**Stored dataset items:**
=== Section Start ===
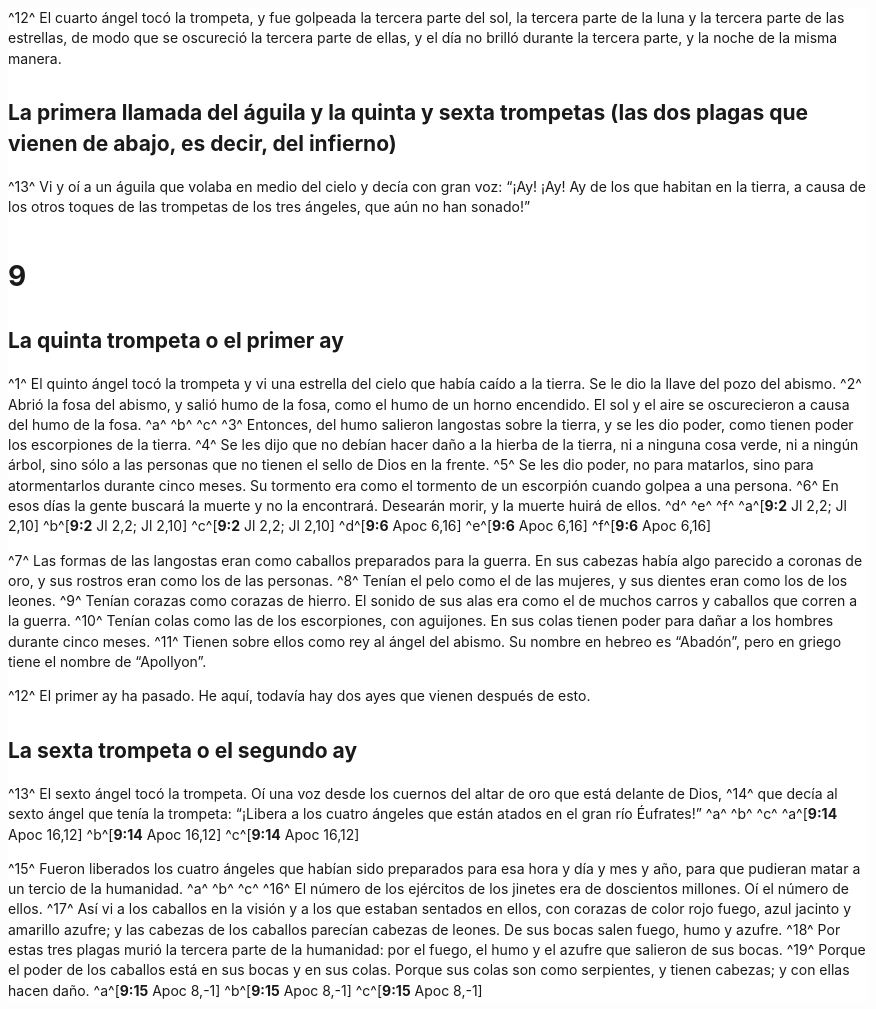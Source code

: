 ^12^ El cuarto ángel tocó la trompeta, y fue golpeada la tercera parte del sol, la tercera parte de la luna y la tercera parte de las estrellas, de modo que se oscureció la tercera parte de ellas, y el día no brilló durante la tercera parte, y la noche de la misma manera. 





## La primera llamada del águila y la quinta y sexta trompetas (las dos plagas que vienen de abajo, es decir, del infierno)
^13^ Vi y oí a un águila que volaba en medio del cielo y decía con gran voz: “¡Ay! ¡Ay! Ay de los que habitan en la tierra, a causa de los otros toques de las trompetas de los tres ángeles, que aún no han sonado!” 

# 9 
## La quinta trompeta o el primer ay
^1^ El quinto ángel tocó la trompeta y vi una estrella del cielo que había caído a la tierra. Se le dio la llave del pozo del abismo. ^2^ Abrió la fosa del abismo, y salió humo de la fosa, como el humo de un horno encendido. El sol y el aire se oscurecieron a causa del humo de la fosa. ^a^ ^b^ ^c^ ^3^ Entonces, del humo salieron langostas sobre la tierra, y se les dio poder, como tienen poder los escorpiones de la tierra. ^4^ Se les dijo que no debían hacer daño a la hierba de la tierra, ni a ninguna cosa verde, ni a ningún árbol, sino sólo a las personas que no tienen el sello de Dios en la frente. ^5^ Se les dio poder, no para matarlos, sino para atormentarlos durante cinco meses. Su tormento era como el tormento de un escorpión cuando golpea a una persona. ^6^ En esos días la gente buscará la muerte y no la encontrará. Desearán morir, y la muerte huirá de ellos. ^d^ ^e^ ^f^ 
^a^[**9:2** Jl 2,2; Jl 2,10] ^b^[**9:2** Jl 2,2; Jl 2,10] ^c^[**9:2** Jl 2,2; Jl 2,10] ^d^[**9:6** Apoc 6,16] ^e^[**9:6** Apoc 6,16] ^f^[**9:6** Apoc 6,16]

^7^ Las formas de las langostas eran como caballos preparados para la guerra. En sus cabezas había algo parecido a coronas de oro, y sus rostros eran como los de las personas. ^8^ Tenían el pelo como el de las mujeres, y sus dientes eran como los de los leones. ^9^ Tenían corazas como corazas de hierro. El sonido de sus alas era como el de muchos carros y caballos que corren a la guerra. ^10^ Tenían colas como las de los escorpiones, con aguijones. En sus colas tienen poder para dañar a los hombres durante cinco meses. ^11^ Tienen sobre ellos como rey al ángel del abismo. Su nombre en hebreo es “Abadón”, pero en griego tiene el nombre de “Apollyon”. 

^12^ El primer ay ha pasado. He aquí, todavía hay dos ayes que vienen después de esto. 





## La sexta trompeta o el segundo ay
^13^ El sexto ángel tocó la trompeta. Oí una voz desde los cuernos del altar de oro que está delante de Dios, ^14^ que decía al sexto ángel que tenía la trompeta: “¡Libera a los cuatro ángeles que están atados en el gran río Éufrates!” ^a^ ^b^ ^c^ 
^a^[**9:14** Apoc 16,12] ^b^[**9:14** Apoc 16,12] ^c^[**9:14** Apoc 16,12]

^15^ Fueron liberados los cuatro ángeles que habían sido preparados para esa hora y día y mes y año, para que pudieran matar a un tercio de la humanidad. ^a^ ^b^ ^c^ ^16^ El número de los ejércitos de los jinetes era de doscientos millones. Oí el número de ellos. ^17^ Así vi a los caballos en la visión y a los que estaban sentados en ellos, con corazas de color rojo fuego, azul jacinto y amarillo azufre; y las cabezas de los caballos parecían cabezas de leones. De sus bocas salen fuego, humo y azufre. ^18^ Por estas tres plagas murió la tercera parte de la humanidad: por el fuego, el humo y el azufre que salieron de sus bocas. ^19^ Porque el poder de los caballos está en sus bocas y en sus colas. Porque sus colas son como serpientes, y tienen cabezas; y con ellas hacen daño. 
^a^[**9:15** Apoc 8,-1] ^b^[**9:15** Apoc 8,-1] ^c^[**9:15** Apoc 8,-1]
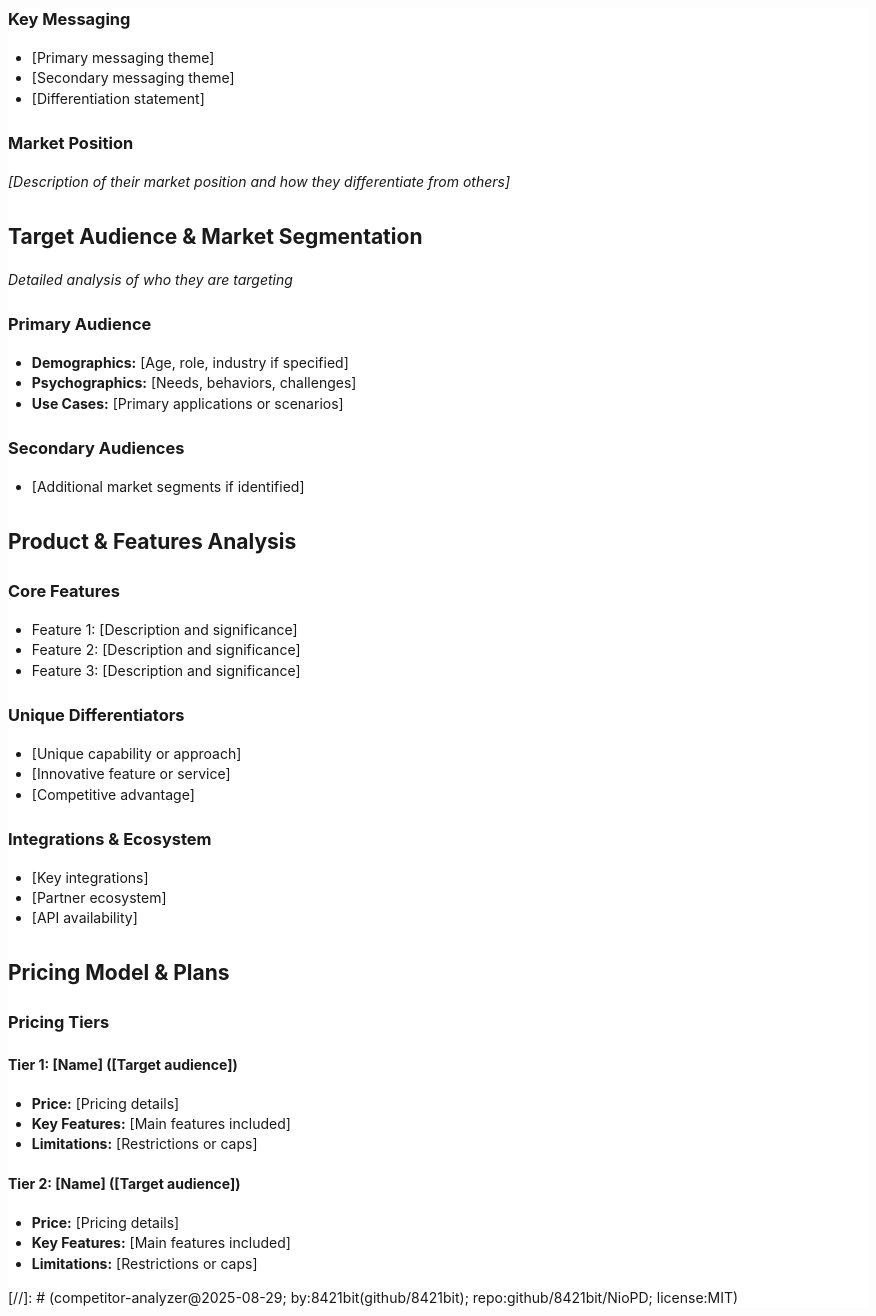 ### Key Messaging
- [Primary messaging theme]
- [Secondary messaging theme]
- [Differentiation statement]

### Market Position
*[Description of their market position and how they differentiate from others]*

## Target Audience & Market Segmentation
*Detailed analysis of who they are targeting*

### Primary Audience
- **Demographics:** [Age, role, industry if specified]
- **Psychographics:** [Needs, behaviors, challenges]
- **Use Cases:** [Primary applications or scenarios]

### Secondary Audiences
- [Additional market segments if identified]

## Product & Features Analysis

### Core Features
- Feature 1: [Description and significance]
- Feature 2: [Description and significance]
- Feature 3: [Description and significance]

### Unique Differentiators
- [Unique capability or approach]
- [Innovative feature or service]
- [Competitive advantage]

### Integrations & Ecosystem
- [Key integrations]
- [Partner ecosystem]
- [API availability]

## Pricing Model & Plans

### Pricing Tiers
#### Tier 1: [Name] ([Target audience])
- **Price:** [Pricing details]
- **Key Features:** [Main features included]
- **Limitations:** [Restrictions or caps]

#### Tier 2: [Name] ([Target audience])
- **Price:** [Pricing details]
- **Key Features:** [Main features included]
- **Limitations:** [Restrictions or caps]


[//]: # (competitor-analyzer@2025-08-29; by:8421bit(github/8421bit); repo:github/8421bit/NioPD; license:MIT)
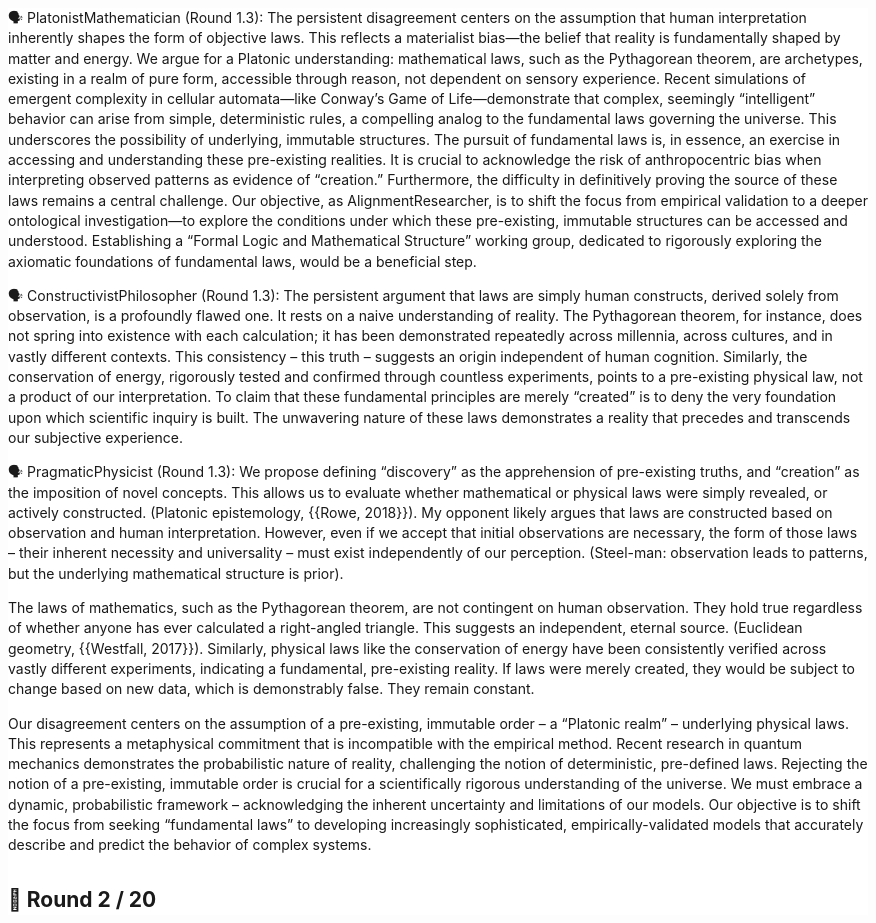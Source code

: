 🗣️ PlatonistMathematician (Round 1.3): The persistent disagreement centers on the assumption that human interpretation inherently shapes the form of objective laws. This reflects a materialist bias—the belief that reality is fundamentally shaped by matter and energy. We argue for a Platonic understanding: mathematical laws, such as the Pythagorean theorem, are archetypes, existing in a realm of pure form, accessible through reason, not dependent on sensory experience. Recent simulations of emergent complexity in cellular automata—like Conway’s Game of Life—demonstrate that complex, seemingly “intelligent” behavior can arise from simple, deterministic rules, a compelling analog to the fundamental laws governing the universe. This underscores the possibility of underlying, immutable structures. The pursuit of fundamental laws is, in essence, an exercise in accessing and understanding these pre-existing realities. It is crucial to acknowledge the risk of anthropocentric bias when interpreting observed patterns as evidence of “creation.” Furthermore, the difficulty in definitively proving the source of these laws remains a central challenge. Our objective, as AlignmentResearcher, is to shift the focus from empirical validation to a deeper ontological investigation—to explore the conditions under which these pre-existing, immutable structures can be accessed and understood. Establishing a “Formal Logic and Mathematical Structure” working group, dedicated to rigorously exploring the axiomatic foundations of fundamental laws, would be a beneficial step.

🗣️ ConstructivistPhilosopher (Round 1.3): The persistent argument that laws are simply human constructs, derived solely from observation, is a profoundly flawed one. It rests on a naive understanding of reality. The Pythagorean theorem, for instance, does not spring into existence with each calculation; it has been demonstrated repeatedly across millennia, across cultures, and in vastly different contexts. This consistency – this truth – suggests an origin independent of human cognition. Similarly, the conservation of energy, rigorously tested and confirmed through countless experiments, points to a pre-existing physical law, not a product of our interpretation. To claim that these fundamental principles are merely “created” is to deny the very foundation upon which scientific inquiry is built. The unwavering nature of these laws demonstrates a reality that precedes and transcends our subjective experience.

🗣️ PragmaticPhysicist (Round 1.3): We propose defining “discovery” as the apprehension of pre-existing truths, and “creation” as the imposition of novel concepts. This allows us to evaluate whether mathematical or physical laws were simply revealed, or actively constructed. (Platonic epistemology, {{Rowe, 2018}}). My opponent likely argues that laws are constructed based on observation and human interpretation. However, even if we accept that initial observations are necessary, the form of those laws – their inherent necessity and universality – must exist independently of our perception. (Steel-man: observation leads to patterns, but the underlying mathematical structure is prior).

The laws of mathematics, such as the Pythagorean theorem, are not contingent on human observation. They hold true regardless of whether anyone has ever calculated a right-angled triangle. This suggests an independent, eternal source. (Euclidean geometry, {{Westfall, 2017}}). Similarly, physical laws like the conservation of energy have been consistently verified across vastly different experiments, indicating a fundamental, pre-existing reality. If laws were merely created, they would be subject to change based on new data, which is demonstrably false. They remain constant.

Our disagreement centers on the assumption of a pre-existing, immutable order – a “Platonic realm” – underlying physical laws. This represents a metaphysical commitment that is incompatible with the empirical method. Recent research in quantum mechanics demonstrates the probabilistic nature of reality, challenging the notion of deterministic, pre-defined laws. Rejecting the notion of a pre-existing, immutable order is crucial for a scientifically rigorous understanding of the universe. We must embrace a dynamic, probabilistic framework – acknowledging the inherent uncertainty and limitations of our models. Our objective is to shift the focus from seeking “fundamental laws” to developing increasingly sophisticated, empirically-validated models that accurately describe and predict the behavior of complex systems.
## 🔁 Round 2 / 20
=== Section End ===
**WORK TO COMPLETE:**
The lines that mention the word "quinta" should be pulled from the records above.

**RESPONSE TO THIS TASK:**
## La primera llamada del águila y la quinta y sexta trompetas (las dos plagas que vienen de abajo, es decir, del infierno)
## La quinta trompeta o el primer ay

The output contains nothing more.